## AIM OF THE TASK
Which lines in the records below include the word "Validate"? Report each of them in full.

## DATASET

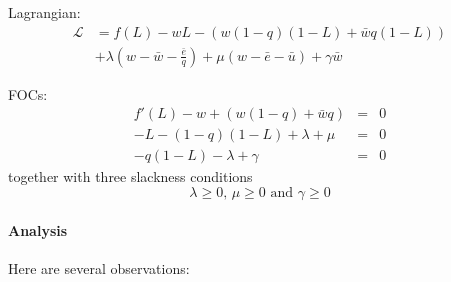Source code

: \documentclass[12pt]{article}
\begin{document}
 Lagrangian:
 \begin{align*}
 	\mathcal{L} & = f(L) - w L - \left(w (1-q) (1-L) + \bar{w} q (1-L)\right) \\ & + \lambda \left(w - \bar{w} - \frac{\bar{e}}{q} \right) + \mu (w - \bar{e} - \bar{u}) + \gamma \bar{w}
 \end{align*}

FOCs:
\begin{eqnarray}
	f'(L) - w + (w (1-q) + \bar{w} q) &=& 0 \\
	-L - (1-q)(1-L) + \lambda + \mu &=& 0 \\
	- q(1-L) - \lambda+ \gamma &=& 0
\end{eqnarray}
together with three slackness conditions
\[\lambda \geq 0 \text{, } \mu \geq 0 \text{ and } \gamma \geq 0\]

\paragraph{Analysis \\ [6pt]}
Here are several observations:
\end{document}
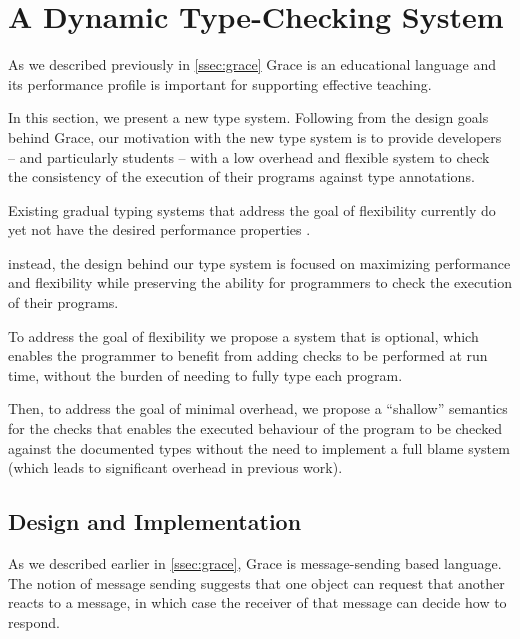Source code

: 
\section{A Dynamic Type-Checking System}
\label{sec:method}




As we described previously in \cref{ssec:grace}
Grace is an educational language and its performance profile
is important for supporting effective teaching. 

In this section,
we present a new type system. 
Following from the design goals behind Grace,
our motivation with the new type system
is to provide developers
-- and particularly students --
with a low overhead and flexible system 
to check the consistency of the execution of their programs
against type annotations.

Existing gradual typing systems 
that address the goal of flexibility currently
do yet not have the desired performance properties \cite{Takikawa2016}.

instead, the design behind our type system is focused
on maximizing performance and flexibility while
preserving the ability for programmers to check the execution
of their programs.

To address the goal of flexibility we propose a system that is optional,
which enables the programmer to benefit from adding checks 
to be performed at run time,
without the burden of needing to fully type each program.

Then, to address the goal of minimal overhead, 
we propose a ``shallow'' semantics for the checks
that enables the executed behaviour of the program to be checked against
the documented types without the need to implement a full blame system 
(which leads to significant overhead in previous work).


\subsection{Design and Implementation}

As we described earlier in \cref{ssec:grace}, Grace is message-sending based language.
The notion of message sending suggests that one object can request that another reacts to a message,
in which case the receiver of that message can decide how to respond.

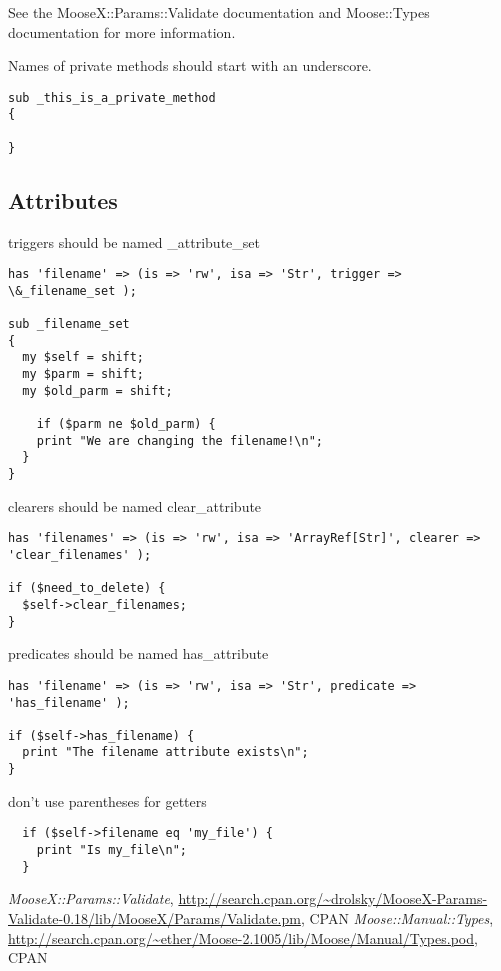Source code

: See the MooseX::Params::Validate documentation \cite{params} and Moose::Types documentation \cite{types} for more information.

Names of private methods should start with an underscore.
\begin{verbatim}
sub _this_is_a_private_method
{

}
\end{verbatim}


\subsection{Attributes}
triggers should be named \_attribute\_set
\begin{verbatim}
has 'filename' => (is => 'rw', isa => 'Str', trigger => \&_filename_set );

sub _filename_set
{
  my $self = shift;
  my $parm = shift;
  my $old_parm = shift;

	if ($parm ne $old_parm) {
    print "We are changing the filename!\n";
  }
}
\end{verbatim}

clearers should be named clear\_attribute
\begin{verbatim}
has 'filenames' => (is => 'rw', isa => 'ArrayRef[Str]', clearer => 'clear_filenames' );

if ($need_to_delete) {
  $self->clear_filenames;
}
\end{verbatim}

predicates should be named has\_attribute
\begin{verbatim}
has 'filename' => (is => 'rw', isa => 'Str', predicate => 'has_filename' );

if ($self->has_filename) {
  print "The filename attribute exists\n";
}
\end{verbatim}

don't use parentheses for getters
\begin{verbatim}
  if ($self->filename eq 'my_file') {
    print "Is my_file\n";
  }
\end{verbatim}

\begin{thebibliography}{1}
	 {\em MooseX::Params::Validate}, \url{http://search.cpan.org/\~drolsky/MooseX-Params-Validate-0.18/lib/MooseX/Params/Validate.pm}, CPAN
	 {\em Moose::Manual::Types}, \url{http://search.cpan.org/~ether/Moose-2.1005/lib/Moose/Manual/Types.pod}, CPAN
\end{thebibliography}



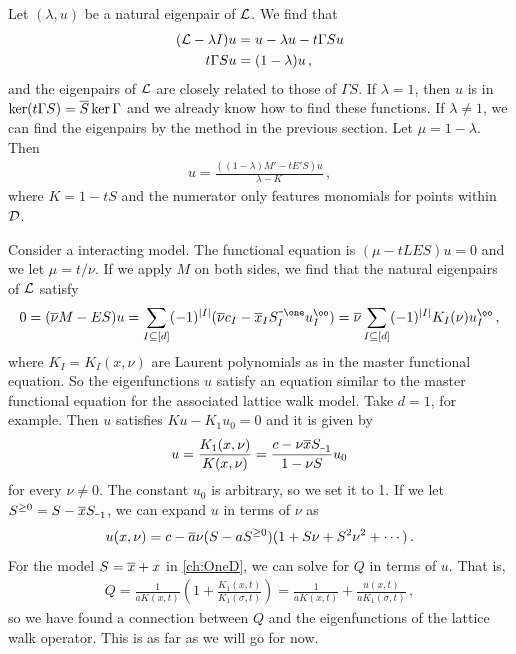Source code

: Let $(\lambda, u)$ be a natural eigenpair of $\mc L$. We find that
\begin{align}
	\begin{split}
		(\mc L-\lambda I) u &= u - \lambda u -t\Gamma Su\\
		t \Gamma S u &= (1-\lambda)u\,,
	\end{split}
\end{align}
and the eigenpairs of $\mc L$ are closely related to those of $\Gamma S$. If $\lambda = 1$, then $u$ is in $\ker(t\Gamma S) = \ol S \ker \Gamma$ and we already know how to find these functions. If $\lambda \neq 1$, we can find the eigenpairs by the method in the previous section. Let $\mu = 1-\lambda$. Then
\begin{align}
	u = \frac{((1-\lambda) M' - tE'S)u}{\lambda - K}\,,
\end{align}
where $K = 1 - tS$ and the numerator only features monomials for points within $\mc D$.

\begin{exa} Consider a \classic interacting \twoD model. The functional equation is $(\mu - t LES)u = 0$ and we let $\mu = t/\nu$. If we apply $M$ on both sides, we find that the natural eigenpairs of $\mc L$ satisfy
\begin{align}
	0 = (\ol \nu M - E S)u = \sum_{I\subseteq [d]} (-1)^{|I|}(\ol \nu c_I -  \ol x_I S_I^{\um \one} u_I^\oo) = \ol \nu \sum_{I\subseteq [d]} (-1)^{|I|} K_I(\nu) u_I^\oo \,,
\end{align}
where $K_I = K_I(x, \nu)$ are Laurent polynomials as in the master functional equation. So the eigenfunctions $u$ satisfy an equation similar to the master functional equation for the associated lattice walk model. Take $d = 1$, for example. Then $u$ satisfies $K u - K_1 u_0= 0$ and it is given by
\begin{align}
	 u = \frac{K_1(x, \nu)}{K(x, \nu)} = \frac{c - \nu \ol x S_{\um 1}}{1 - \nu S} u_0
\end{align}
for every $\nu \neq 0$. The constant $u_0$ is arbitrary, so we set it to 1. If we let $S^{\ge 0} = S - \ol x S_{\um 1}$, we can expand $u$ in terms of $\nu$ as
\begin{align}
	u(x, \nu) = c  - \ol a\nu (S - a S^{\ge 0})(1 + S\nu+ S^2 \nu^2 +\cdots)\,.
\end{align}
For the model $S = \ol x + x$ in \autoref{ch:OneD}, we can solve for $Q$ in terms of $u$. That is,
\begin{align}
	Q = \frac{1}{aK(x,t)}\left(1 + \frac{K_1(x, t)}{K_1(\sigma, t)}\right) = \frac{1}{aK(x, t)} + \frac{u(x, t)}{a K_1(\sigma, t)}\,,
\end{align}
so we have found a connection between $Q$ and the eigenfunctions of the lattice walk operator. This is as far as we will go for now.
\end{exa}

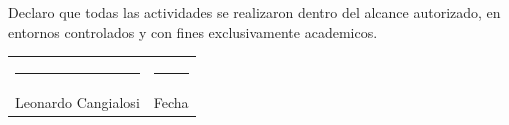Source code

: \documentclass[11pt,a4paper]{article}
\begin{document}
\begin{campo}
Declaro que todas las actividades se realizaron dentro del alcance autorizado, en entornos controlados y con fines exclusivamente academicos.\\[0.4cm]
\begin{tabularx}{\textwidth}{@{} X X @{}}
\rule{6cm}{0.4pt} & \rule{6cm}{0.4pt} \\
Leonardo Cangialosi & Fecha \\
\end{tabularx}
\end{campo}
\end{document}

## TASK OUTPUT
: See the MooseX::Params::Validate documentation \cite{params} and Moose::Types documentation \cite{types} for more information.
	 {\em MooseX::Params::Validate}, \url{http://search.cpan.org/\~drolsky/MooseX-Params-Validate-0.18/lib/MooseX/Params/Validate.pm}, CPAN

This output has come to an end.